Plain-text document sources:
○ ○ ○

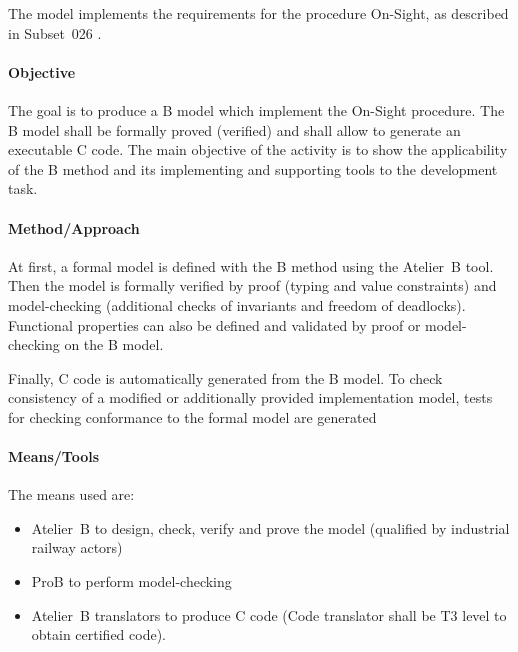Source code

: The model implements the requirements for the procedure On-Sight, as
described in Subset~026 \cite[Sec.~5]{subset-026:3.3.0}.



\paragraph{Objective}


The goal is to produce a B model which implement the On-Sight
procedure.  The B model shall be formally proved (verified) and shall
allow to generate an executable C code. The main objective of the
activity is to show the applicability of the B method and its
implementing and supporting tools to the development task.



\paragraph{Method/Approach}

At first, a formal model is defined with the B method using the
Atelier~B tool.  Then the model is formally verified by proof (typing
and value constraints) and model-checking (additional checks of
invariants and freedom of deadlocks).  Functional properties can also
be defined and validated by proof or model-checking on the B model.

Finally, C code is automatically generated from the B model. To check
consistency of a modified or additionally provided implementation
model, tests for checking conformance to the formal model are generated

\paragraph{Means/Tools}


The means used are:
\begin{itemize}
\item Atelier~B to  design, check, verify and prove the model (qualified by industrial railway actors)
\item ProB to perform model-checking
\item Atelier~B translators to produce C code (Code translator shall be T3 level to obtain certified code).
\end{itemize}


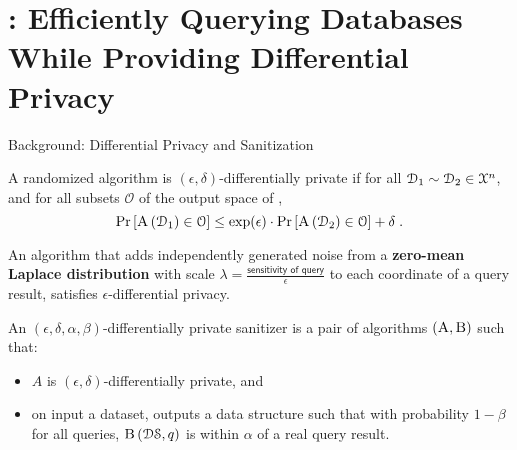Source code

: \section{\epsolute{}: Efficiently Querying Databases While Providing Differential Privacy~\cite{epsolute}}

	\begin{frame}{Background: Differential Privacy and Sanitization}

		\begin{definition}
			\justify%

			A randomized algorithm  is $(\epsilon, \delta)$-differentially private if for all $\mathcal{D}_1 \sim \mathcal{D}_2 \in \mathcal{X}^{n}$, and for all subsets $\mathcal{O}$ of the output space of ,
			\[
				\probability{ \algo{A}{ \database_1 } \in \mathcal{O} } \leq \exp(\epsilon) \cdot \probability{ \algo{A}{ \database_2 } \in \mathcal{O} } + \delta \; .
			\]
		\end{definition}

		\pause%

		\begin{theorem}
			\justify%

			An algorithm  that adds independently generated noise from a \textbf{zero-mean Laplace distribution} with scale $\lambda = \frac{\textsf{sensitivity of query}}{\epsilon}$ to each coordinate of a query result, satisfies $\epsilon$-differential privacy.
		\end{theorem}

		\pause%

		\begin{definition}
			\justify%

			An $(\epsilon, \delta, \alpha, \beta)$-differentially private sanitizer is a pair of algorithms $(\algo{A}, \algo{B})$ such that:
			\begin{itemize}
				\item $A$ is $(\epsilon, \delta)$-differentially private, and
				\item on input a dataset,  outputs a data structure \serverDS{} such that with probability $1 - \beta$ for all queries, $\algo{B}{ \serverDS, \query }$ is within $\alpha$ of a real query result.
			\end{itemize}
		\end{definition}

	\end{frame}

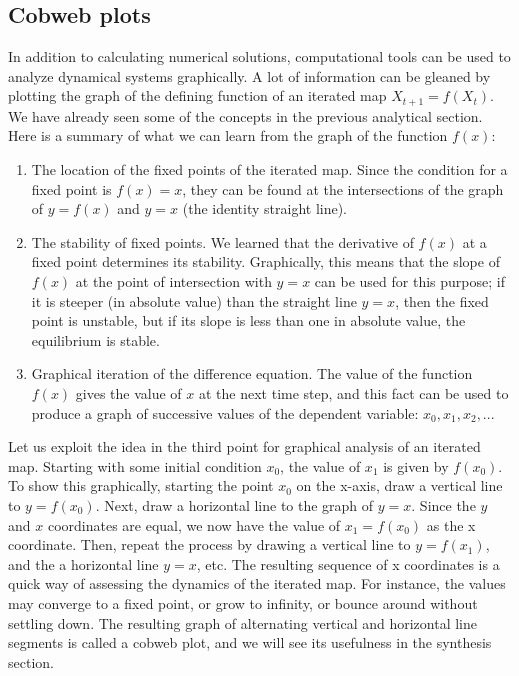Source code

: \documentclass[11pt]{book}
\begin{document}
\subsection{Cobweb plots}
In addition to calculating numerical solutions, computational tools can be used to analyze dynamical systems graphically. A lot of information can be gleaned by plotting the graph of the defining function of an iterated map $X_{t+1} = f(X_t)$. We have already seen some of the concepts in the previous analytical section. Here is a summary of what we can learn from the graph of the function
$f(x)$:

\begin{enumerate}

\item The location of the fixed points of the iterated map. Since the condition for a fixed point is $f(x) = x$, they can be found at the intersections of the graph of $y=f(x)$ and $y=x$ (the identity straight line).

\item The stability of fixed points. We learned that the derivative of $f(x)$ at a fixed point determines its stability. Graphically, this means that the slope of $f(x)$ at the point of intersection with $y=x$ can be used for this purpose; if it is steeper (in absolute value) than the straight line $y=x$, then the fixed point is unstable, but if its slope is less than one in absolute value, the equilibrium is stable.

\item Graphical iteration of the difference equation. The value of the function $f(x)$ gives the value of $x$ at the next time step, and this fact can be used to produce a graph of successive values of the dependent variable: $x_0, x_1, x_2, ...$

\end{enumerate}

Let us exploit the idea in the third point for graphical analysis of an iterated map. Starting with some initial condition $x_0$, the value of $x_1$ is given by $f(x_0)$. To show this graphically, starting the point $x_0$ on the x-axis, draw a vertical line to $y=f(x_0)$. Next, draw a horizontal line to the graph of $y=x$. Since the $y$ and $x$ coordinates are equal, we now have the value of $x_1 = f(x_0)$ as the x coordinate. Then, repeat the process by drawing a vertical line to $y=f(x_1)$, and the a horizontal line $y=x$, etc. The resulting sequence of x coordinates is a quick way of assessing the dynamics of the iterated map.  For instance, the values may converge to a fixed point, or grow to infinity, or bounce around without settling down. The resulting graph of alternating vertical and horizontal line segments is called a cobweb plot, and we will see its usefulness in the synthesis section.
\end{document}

○ ○ ○

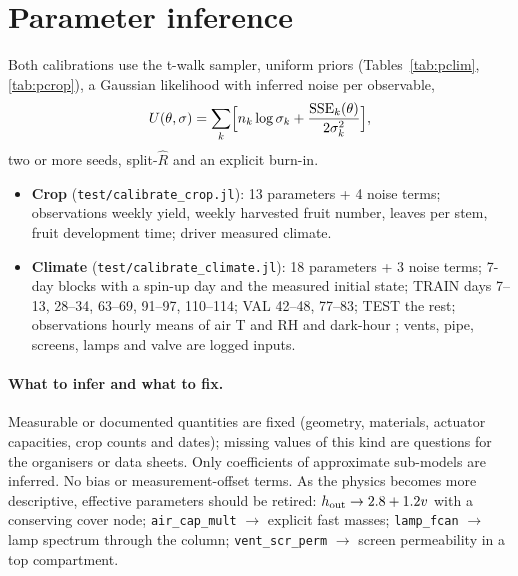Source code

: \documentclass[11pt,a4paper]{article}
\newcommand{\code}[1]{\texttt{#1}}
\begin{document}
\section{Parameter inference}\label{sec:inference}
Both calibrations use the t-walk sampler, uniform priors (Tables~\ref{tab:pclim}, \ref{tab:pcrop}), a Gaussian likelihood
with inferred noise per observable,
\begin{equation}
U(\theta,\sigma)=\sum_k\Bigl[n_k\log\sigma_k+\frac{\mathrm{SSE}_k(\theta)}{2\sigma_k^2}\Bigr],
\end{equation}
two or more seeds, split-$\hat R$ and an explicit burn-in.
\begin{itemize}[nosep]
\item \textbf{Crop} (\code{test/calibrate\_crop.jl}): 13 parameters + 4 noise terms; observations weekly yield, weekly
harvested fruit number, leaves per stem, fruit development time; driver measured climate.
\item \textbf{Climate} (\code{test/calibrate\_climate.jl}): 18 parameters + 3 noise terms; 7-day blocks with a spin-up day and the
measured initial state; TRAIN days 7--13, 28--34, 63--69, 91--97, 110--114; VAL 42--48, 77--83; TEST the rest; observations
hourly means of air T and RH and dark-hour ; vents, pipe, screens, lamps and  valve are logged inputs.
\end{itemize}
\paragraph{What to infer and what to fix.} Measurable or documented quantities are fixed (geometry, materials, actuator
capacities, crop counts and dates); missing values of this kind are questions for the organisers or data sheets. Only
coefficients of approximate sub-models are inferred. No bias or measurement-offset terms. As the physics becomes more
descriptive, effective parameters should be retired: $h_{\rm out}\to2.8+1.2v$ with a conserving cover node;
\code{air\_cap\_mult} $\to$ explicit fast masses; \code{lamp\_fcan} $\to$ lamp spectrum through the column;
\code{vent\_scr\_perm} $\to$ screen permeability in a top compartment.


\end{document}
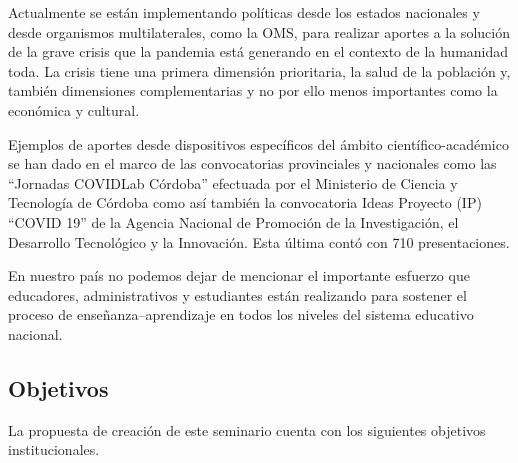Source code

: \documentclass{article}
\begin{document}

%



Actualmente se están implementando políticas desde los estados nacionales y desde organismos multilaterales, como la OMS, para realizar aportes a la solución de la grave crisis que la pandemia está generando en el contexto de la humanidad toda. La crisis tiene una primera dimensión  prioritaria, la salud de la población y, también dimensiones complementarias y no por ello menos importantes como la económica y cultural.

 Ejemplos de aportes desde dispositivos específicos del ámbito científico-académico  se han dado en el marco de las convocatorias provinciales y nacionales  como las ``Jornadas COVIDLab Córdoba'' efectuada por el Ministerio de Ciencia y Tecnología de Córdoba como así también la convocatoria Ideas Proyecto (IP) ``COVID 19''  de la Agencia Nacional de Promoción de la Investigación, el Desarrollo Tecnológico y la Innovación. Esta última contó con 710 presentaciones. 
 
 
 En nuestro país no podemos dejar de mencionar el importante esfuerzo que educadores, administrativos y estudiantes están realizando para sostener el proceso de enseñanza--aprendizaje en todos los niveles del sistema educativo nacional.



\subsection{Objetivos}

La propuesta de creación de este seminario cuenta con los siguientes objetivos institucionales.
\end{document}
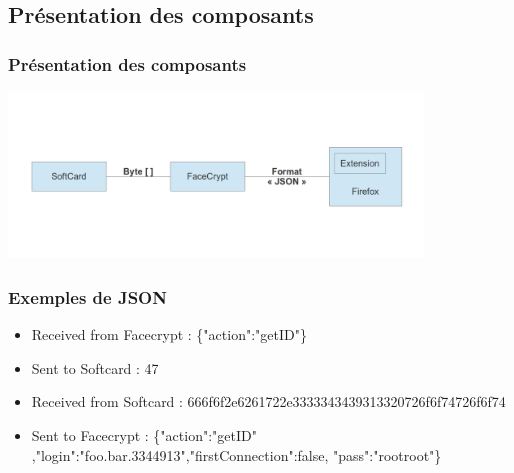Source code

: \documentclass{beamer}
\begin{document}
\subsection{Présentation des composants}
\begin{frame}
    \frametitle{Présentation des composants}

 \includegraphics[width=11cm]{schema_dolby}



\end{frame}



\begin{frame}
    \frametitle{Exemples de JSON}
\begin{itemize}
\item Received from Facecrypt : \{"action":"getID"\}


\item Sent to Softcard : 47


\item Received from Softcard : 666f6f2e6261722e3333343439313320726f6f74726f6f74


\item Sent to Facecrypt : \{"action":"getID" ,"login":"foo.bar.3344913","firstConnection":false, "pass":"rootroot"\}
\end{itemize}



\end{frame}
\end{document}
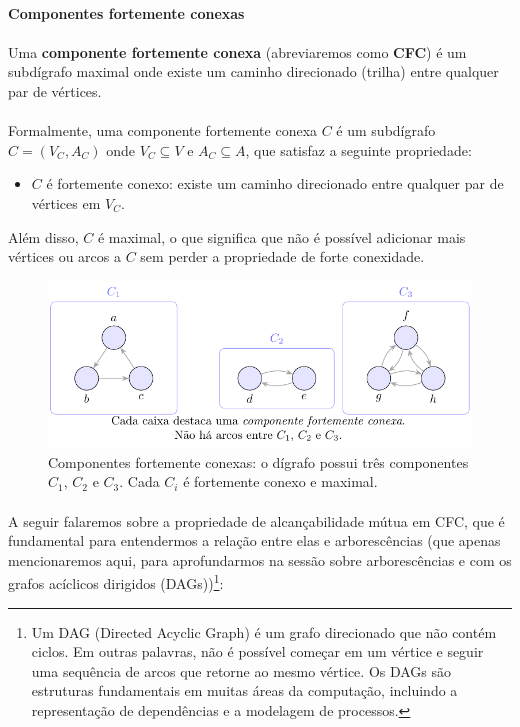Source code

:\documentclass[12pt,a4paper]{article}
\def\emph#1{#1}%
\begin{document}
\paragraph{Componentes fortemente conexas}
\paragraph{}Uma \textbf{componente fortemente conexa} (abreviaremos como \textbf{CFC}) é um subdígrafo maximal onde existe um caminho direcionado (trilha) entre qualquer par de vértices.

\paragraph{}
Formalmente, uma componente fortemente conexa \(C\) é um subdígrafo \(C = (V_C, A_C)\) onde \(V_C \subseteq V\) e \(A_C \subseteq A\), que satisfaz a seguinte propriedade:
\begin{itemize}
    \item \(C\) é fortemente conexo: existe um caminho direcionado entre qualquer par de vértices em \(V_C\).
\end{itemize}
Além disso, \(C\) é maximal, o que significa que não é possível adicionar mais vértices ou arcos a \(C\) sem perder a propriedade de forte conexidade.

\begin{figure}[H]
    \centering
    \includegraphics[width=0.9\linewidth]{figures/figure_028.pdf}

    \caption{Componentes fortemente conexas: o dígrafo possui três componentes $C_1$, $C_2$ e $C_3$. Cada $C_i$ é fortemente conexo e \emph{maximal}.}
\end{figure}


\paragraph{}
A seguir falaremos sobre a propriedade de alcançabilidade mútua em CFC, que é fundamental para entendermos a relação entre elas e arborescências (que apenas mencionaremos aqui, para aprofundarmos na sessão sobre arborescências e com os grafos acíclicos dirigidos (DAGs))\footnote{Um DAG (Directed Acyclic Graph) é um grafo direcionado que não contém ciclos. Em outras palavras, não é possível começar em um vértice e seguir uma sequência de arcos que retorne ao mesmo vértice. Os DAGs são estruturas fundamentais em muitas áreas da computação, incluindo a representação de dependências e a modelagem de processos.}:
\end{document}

○ ○ ○

> **Your objective**
Write out again exactly the lines above from the one with "capacities, crop counts" through the one with "Actualmente se están", adding no other lines and no pictures.

> **Task answer**
capacities, crop counts and dates); missing values of this kind are questions for the organisers or data sheets. Only
coefficients of approximate sub-models are inferred. No bias or measurement-offset terms. As the physics becomes more
descriptive, effective parameters should be retired: $h_{\rm out}\to2.8+1.2v$ with a conserving cover node;
\code{air\_cap\_mult} $\to$ explicit fast masses; \code{lamp\_fcan} $\to$ lamp spectrum through the column;
\code{vent\_scr\_perm} $\to$ screen permeability in a top compartment.


\end{document}
Source code

: \documentclass{article}
\begin{document}

%



Actualmente se están implementando políticas desde los estados nacionales y desde organismos multilaterales, como la OMS, para realizar aportes a la solución de la grave crisis que la pandemia está generando en el contexto de la humanidad toda. La crisis tiene una primera dimensión  prioritaria, la salud de la población y, también dimensiones complementarias y no por ello menos importantes como la económica y cultural.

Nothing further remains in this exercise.